Motivation: Why are we doing this?
----------------------------------

Multi-tenant environments are shared.  Sharing raises concerns about
how performance predictability for CPU, memory, disk and network
bandwidth.

Multi-tenant could mean multiple services like MapReduce / Search /
Storage sharing the same infrastructure (e.g. github, Twitter,
Facebook, etc.), and different customers in the context of a public
cloud (e.g. Amazon AWS, Windows Azure, etc.).

It is important that tenants are isolated from each other so that the
network activity of one tenant does not adversely impact other tenants
sharing the same insfrastructure.

More importantly, our goal is to provide each VM of a tenant with a
bandwidth assurance tenants can _understand_.

How it works
------------

EyeQ works end-to-end and uses rate limiters to allocate rates to
flows such that traffic classes meet their guarantees.  These rate
limiters self-program (using congestion control) and adjust their
rates dynamically as flows come and go, so that it doesn't violate
other VM's rate guarantees.

What's special
--------------

EyeQ requires no per-flow or per-tenant CoS queues in the network.
You don't need to touch configuration in 100s of network devices as
you provision new VMs or services.

EyeQ is designed to operate at high speeds (10Gb/s and beyond).  The
core components of EyeQ, the rate limiters and congestion detectors,
are optimised to incur low CPU overhead and low latency at high line
rates.  These rate limiters work with multiqueue network devices and
outperform Linux's rate limiters (htb, tbf, hfsc, etc.).

EyeQ does not place trust on a VM.  It works irrespective of VM's
transport, be it TCP Reno, BIC, CUBIC, etc. or UDP.  You can now
safely allow UDP traffic to operate on your network.
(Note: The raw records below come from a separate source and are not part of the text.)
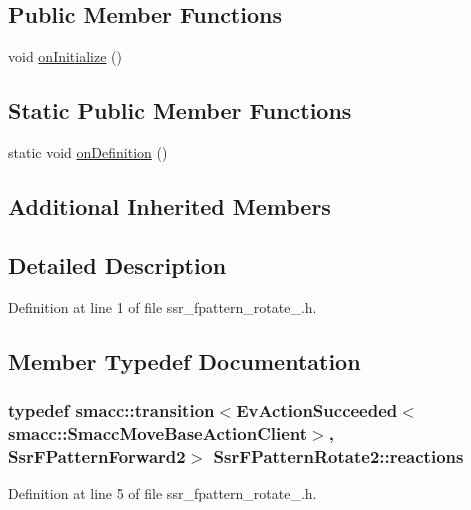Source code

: \subsection*{Public Member Functions}
\begin{DoxyCompactItemize}
\item 
void \hyperlink{structSsrFPatternRotate2_af062537a9565259e197c1241c9c9d9b0}{on\+Initialize} ()
\end{DoxyCompactItemize}
\subsection*{Static Public Member Functions}
\begin{DoxyCompactItemize}
\item 
static void \hyperlink{structSsrFPatternRotate2_a4140f75a6189da0833fd5e6100c5193d}{on\+Definition} ()
\end{DoxyCompactItemize}
\subsection*{Additional Inherited Members}


\subsection{Detailed Description}


Definition at line 1 of file ssr\+\_\+fpattern\+\_\+rotate\+\_.\+h.



\subsection{Member Typedef Documentation}
\subsubsection[{\texorpdfstring{reactions}{reactions}}]{\setlength{\rightskip}{0pt plus 5cm}typedef {\bf smacc\+::transition}$<$Ev\+Action\+Succeeded$<${\bf smacc\+::\+Smacc\+Move\+Base\+Action\+Client}$>$, {\bf Ssr\+F\+Pattern\+Forward2}$>$ {\bf Ssr\+F\+Pattern\+Rotate2\+::reactions}}\hypertarget{structSsrFPatternRotate2_a3445f798fb3d6c6f2b468aefc7cf9ecb}{}\label{structSsrFPatternRotate2_a3445f798fb3d6c6f2b468aefc7cf9ecb}


Definition at line 5 of file ssr\+\_\+fpattern\+\_\+rotate\+\_.\+h.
The rate control in EyeQ is responsive to sudden traffic bursts and
converges 50 times faster than TCP (few ms, instead of 100s of ms).

More links
----------

* Paper with full design and evaluation to appear in NSDI 2013
  http://www.stanford.edu/~jvimal/EyeQ-NSDI13.pdf

* Talk/slides at NSDI 2013
  https://www.usenix.org/conference/nsdi13/eyeq-practical-network-performance-isolation-edge

* Early workshop paper at HotCloud 2012
  https://www.usenix.org/system/files/conference/hotcloud12/hotcloud12-final38.pdf

* Talk and slides at HotCloud 2012
  https://www.usenix.org/conference/hotcloud12/eyeq-practical-network-performance-isolation-multi-tenant-cloud


People
------

Stanford University
* Vimalkumar Jeyakumar (or, just Vimal)
  http://www.stanford.edu/~jvimal

* Mohammad Alizadeh
  http://www.stanford.edu/~alizade

* Prof. David Mazieres
  http://www.scs.stanford.edu/~dm

* Prof. Balaji Prabhakar
  http://www.stanford.edu/~balaji

Collaborations: (Windows Azure)
* Changhoon Kim
* Albert Greenberg

Why the name EyeQ?
------------------

No one has asked me this, but this is just for the record. :-) EyeQ
stands for "An Eye for Quality."  Moreover, I just realized that EyeQ
rhymes with IQ which is usually used to denote Input Queued switches.